**Work request:**
Each line of the entries, from the first to the line containing "ProxyRMI (which really", is to be transcribed exactly as it stands; include no other lines.

**Supplied material:**
┌──
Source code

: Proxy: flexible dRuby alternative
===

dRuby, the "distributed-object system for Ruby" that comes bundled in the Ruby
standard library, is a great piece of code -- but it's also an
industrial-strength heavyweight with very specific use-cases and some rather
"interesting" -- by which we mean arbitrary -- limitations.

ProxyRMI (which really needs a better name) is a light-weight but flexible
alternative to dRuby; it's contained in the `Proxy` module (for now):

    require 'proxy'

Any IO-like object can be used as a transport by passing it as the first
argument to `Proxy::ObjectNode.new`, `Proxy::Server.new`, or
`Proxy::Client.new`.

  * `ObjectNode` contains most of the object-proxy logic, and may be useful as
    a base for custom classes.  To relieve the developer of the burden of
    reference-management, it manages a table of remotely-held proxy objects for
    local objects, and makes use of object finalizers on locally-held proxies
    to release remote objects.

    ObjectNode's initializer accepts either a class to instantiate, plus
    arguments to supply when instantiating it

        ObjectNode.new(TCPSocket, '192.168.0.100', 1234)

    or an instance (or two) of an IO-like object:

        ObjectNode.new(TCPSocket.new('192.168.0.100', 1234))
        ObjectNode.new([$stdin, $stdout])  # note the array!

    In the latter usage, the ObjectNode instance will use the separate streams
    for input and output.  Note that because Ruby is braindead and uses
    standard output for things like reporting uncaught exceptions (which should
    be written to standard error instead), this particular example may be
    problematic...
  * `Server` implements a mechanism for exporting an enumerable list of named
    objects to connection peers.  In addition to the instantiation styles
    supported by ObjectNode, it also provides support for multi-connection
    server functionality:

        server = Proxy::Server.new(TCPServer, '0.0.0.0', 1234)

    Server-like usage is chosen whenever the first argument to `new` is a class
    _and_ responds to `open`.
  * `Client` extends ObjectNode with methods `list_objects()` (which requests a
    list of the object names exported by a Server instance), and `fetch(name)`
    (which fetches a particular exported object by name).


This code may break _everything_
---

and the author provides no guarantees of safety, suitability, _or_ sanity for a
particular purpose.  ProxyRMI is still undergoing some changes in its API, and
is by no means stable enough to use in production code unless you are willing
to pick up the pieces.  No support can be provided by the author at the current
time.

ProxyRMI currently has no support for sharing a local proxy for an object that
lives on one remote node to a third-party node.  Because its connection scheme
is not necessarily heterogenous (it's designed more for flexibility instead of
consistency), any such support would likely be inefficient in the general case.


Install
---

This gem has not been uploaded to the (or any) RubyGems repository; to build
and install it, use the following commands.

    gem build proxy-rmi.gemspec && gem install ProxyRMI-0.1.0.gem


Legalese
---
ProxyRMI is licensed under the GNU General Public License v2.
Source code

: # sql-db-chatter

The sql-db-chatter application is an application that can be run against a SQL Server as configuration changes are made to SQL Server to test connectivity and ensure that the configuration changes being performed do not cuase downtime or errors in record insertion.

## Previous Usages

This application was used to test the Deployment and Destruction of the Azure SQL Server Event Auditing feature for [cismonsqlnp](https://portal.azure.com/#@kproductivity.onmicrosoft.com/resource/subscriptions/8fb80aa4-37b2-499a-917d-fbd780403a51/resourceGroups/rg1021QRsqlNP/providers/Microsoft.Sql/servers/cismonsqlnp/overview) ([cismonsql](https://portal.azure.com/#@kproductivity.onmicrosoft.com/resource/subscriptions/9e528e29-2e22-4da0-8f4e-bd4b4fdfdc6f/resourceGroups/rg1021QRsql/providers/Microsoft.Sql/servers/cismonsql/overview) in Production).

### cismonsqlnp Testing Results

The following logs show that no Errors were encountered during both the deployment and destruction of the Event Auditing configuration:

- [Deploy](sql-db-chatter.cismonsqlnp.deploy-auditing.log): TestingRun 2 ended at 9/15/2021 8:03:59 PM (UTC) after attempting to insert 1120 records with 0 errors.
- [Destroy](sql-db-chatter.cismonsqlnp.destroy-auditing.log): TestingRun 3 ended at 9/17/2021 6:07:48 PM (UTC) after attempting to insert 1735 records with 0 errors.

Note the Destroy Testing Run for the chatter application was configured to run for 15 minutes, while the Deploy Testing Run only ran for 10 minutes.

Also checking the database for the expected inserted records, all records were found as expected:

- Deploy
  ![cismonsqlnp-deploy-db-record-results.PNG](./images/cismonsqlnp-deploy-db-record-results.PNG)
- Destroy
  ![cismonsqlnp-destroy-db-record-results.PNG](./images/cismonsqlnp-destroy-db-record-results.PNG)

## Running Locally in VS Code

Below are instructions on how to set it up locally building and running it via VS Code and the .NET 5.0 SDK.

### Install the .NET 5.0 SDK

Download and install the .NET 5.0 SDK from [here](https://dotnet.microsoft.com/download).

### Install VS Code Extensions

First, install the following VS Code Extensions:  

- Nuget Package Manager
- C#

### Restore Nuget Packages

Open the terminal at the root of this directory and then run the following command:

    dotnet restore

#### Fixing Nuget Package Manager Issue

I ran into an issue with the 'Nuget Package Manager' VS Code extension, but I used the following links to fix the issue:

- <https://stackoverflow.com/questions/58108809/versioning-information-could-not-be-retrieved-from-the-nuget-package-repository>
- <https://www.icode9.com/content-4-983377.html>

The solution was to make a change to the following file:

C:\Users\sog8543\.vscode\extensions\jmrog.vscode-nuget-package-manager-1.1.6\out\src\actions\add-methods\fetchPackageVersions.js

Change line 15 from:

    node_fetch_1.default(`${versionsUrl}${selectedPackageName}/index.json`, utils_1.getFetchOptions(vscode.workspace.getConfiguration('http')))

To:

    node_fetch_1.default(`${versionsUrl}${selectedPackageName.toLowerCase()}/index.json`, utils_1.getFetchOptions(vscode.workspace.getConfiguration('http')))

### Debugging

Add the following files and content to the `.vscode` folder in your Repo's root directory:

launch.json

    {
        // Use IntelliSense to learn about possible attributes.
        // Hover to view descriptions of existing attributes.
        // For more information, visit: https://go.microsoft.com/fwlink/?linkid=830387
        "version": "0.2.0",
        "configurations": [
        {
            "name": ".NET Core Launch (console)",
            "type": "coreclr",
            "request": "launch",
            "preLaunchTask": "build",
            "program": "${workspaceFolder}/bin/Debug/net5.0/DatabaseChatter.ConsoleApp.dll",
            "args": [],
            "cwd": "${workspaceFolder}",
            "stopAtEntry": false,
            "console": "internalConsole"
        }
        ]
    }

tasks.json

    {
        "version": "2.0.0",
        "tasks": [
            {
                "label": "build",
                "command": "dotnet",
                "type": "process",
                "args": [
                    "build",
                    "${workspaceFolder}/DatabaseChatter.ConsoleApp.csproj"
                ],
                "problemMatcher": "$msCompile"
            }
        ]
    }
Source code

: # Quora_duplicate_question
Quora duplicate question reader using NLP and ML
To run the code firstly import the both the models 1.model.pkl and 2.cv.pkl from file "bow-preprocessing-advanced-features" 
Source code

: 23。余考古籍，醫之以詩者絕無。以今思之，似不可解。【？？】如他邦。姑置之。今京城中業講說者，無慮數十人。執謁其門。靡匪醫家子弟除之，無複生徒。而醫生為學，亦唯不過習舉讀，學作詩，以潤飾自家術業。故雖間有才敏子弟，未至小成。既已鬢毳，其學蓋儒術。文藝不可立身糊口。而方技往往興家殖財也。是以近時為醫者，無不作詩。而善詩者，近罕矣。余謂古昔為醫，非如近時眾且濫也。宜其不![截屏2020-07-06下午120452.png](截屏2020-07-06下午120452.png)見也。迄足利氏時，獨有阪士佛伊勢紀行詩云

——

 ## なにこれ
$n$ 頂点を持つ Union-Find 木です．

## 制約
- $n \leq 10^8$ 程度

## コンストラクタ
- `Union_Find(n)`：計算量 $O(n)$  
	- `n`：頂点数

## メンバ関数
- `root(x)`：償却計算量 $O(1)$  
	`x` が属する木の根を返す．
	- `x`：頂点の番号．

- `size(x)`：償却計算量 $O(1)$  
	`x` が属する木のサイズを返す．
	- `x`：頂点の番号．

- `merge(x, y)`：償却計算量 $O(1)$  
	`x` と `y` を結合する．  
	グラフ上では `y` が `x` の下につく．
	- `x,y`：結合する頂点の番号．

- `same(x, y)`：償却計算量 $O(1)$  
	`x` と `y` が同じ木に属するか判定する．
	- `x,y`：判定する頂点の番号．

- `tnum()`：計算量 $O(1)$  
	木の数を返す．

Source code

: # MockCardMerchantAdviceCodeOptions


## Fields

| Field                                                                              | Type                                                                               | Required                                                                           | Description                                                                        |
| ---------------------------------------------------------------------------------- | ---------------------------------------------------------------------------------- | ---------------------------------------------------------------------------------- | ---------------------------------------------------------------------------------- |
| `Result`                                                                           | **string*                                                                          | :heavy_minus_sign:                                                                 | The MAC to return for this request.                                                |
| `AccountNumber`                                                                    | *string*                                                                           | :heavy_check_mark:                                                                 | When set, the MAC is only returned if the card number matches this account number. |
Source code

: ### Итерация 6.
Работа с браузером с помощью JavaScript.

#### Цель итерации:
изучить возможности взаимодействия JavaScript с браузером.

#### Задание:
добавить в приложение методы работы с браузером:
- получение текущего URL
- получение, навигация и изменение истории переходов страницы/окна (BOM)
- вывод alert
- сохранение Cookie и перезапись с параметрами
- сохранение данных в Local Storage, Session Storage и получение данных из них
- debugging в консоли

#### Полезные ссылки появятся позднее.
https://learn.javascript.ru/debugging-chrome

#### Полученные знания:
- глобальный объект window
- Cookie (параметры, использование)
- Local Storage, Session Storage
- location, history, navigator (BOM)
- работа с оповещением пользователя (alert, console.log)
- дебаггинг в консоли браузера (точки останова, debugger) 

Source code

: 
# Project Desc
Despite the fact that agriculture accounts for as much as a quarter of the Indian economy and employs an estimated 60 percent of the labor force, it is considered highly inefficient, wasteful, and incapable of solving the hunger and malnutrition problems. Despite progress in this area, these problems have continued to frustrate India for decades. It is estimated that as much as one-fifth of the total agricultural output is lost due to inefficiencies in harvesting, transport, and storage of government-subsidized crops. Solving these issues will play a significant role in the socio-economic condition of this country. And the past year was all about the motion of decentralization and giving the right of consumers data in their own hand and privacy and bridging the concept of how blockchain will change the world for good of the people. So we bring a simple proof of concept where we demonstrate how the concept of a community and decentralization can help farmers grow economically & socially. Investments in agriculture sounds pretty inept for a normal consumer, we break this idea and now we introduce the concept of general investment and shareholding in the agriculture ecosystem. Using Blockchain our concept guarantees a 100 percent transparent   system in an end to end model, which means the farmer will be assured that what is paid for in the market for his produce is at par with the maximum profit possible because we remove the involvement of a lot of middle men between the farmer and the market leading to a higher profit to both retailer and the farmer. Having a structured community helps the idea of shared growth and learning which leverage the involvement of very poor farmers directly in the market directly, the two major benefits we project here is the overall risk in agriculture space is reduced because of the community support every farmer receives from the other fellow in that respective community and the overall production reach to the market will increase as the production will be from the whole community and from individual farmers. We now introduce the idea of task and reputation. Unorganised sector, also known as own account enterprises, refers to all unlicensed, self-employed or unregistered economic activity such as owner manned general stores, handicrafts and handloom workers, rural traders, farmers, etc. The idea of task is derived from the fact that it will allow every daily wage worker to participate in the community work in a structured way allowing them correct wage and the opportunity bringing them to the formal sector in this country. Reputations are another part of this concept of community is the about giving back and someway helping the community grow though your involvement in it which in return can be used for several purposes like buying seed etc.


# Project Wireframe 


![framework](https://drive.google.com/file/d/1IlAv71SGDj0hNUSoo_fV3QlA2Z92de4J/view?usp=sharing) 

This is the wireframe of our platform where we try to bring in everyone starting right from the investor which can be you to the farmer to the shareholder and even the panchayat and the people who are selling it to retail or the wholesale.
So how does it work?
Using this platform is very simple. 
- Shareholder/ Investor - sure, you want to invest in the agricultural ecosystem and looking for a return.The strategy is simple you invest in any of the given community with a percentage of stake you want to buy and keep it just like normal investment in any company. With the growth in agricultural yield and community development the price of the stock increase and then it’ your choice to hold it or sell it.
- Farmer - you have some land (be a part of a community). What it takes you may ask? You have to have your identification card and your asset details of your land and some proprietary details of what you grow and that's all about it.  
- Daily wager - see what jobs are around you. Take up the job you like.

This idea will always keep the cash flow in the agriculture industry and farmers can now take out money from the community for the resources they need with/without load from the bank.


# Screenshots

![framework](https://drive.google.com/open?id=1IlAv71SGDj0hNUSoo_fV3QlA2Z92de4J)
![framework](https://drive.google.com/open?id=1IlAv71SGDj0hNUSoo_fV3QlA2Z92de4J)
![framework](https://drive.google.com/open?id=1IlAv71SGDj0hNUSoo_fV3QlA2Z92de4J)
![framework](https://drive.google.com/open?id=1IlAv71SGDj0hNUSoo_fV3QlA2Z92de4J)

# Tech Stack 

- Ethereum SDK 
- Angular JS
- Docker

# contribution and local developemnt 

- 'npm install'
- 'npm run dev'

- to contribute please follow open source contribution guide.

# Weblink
└──
**Task response:**
Source code

: Proxy: flexible dRuby alternative
===

dRuby, the "distributed-object system for Ruby" that comes bundled in the Ruby
standard library, is a great piece of code -- but it's also an
industrial-strength heavyweight with very specific use-cases and some rather
"interesting" -- by which we mean arbitrary -- limitations.

ProxyRMI (which really needs a better name) is a light-weight but flexible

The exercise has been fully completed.